What Giuliani did, however, went much beyond the limits of his authority or the law. He essentially set up a star chambre along the lines of the House Un-American Activities Committee 30 years earlier except that he was fishing for anti-communists rather than Communists. Many Cubans with no connection to Omega-7were sent to jail because they refused to "name names" before grand juries. Using Omega-7 as a pretext Giuliani inflicted greater damage to anti-Castro organizations in the U.S. than Castro's agents and infiltrators, who worked in close collaboration with Giuliani, ever managed to do by themselves. Again it was Giuliani's cultivation of Castro's moles in the prosecution of Omega-7 which provided the precedent for the FBI to use Castro double-agent Juan Pablo Roque to infiltate the "Brothers to the Rescue" organization nearly 20 years later, which resulted in the murder of four Cuban-American pilots in international waters at Castro's orders with the coordinates provided by FBI informant Roque.

Later, as mayor of New York, Giuliani would undergo a Pauline conversion and become a vocal critic of Castro and friend (?) of Cuban exiles. He even renamed the street in front of the U.N. Cuban Mission in honor of the "Brothers to the Rescue." A guilty conscience, perhaps. Political opportunism, more likely.

He came to Miami last year to reap the rewards of his trajectory of 30 years. And he did, yesterday.

Of course, this is not the end for Giuliani. He's already on the McCain bandwagon and will go as far as it does.

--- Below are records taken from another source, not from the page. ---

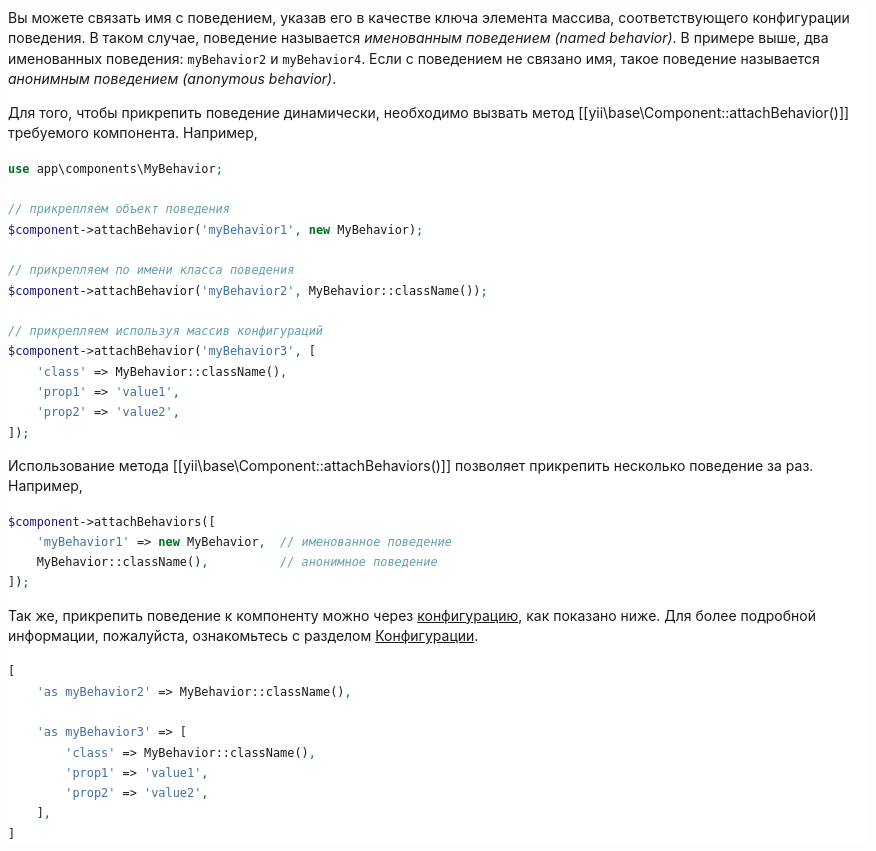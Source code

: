 Вы можете связать имя с поведением, указав его в качестве ключа элемента массива, соответствующего конфигурации
поведения. В таком случае, поведение называется *именованным поведением (named behavior)*. В примере выше, 
два именованных поведения: `myBehavior2` и `myBehavior4`. Если с поведением не связано имя, такое поведение называется 
*анонимным поведением (anonymous behavior)*.

Для того, чтобы прикрепить поведение динамически, необходимо вызвать метод [[yii\base\Component::attachBehavior()]] 
требуемого компонента. Например,

```php
use app\components\MyBehavior;

// прикрепляем объект поведения
$component->attachBehavior('myBehavior1', new MyBehavior);

// прикрепляем по имени класса поведения
$component->attachBehavior('myBehavior2', MyBehavior::className());

// прикрепляем используя массив конфигураций
$component->attachBehavior('myBehavior3', [
    'class' => MyBehavior::className(),
    'prop1' => 'value1',
    'prop2' => 'value2',
]);
```

Использование метода [[yii\base\Component::attachBehaviors()]] позволяет прикрепить несколько поведение за раз.
Например,

```php
$component->attachBehaviors([
    'myBehavior1' => new MyBehavior,  // именованное поведение
    MyBehavior::className(),          // анонимное поведение
]);
```

Так же, прикрепить поведение к компоненту можно через [конфигурацию](concept-configurations.md), как показано ниже.
Для более подробной информации, пожалуйста, ознакомьтесь с разделом
[Конфигурации](concept-configurations.md#configuration-format).

```php
[
    'as myBehavior2' => MyBehavior::className(),

    'as myBehavior3' => [
        'class' => MyBehavior::className(),
        'prop1' => 'value1',
        'prop2' => 'value2',
    ],
]
```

Personally, I would favor his appointment as War Czar in Iraq. Granted, Giuliani was studying for the priesthood, or something, during the Vietnam War, before he married his cousin and forgot his vocation. But some men, even without military experience, are born to lay waste to lands and annihilate populations. I believe that Rudolph Giuliani is such a man. Really, I would support Giuliani for any position but Attorney General, because Cuba is about to implode and the last man to deal with that situation is our "friend" Giuliani.


POSTSCRIPT:

John Edwards dropped out of the Democratic race today. We never noticed him and now we are glad we didn't. Will the last WASP male to leave the Democratic Party please turn off the lights.

20 comments:

Anonymous said...

He's sashaying his "crossdressiness" into the sunset. Even when his vaudeville act was humorous, he has proven to be a political cross dresser.
Looking in retrospective, we once supported him. When we knew of his conduct, we withdraw our support for this man, and we did all we could to expose him.
Let's pay particular attention to his concentration camps for unwed mothers with children (maybe the husbands were left behind in Cuba by ouvre et grace of Mr. Castro) the homosexual, the infirm and the incapacitated. Doesn't it sound like a Nazi concentration camp policy? I mean, the first extermination camps were tried with people of those very same groups. Castro did the same at some point, the homosexual and the "socially unacceptable" were sent to "reform camps", and the sign over the door "El trabajo los hara hombres" was a clear and eery reminiscent of the "Arbeit Macht Frei" sign that "graced" the gates of the extermination camps.
The saddest part of that story is how this man accepted the tags that Castro put on every person who made it to the United States as a truthful description of those human beings. Even in Cuba they were forced to recognize that only between 2500 and 3000 men and women were criminals or criminally insane. Instead, the tag was applied to everyone, and accepted by Giuliani as good as it were legal tender.
The regime of Castro indeed defined all Marielitos as criminals, and there were many Cubans in exile who accepted that too, we need to be honest about it, unwillingly contributing by "virtue" of their own prejudices to the biggest antiCuban smear campaign engineered in Havana for American consumption, without realizing that they would be eventually painted with the same brush.
This is not to mention that many Cubans pretended to be criminals or homosexuals (yes, to be a homosexual was and still is a crime in Cuba, no matter what Mariela Castro says, it has not been removed of penal code yet) to be sent to the United States, specially Cubans with no relatives on board of boats in the Mariel port.
As you correctly point out, castro has criminalized the sole fact of having Cuban citizenship. All you do in Cuba in order to survive is considered illegal. It's just a matter of time or convenience that the government comes and bag you for some "common crime" which also eliminates your chances for being accepted as a refugee or to be given asylum in another country, the "criminal" tag scares people off, specially those who live in legal and civil societies.

Anonymous said...

Basically, breathing in Cuba makes you a criminal. Cuba is one big jail.

Anonymous said...

I hope all the Babalooers take time to read AND digest your summary MAT. Henry appears to be quite distraught because la Giuliani got what she deserved.

bookster said...

Here's my take on what's happening. We are being dooped into accepting a form SOFT FASCISM. Individually we have been fear mongered into giving up of our civil liberties, so we can feel safe.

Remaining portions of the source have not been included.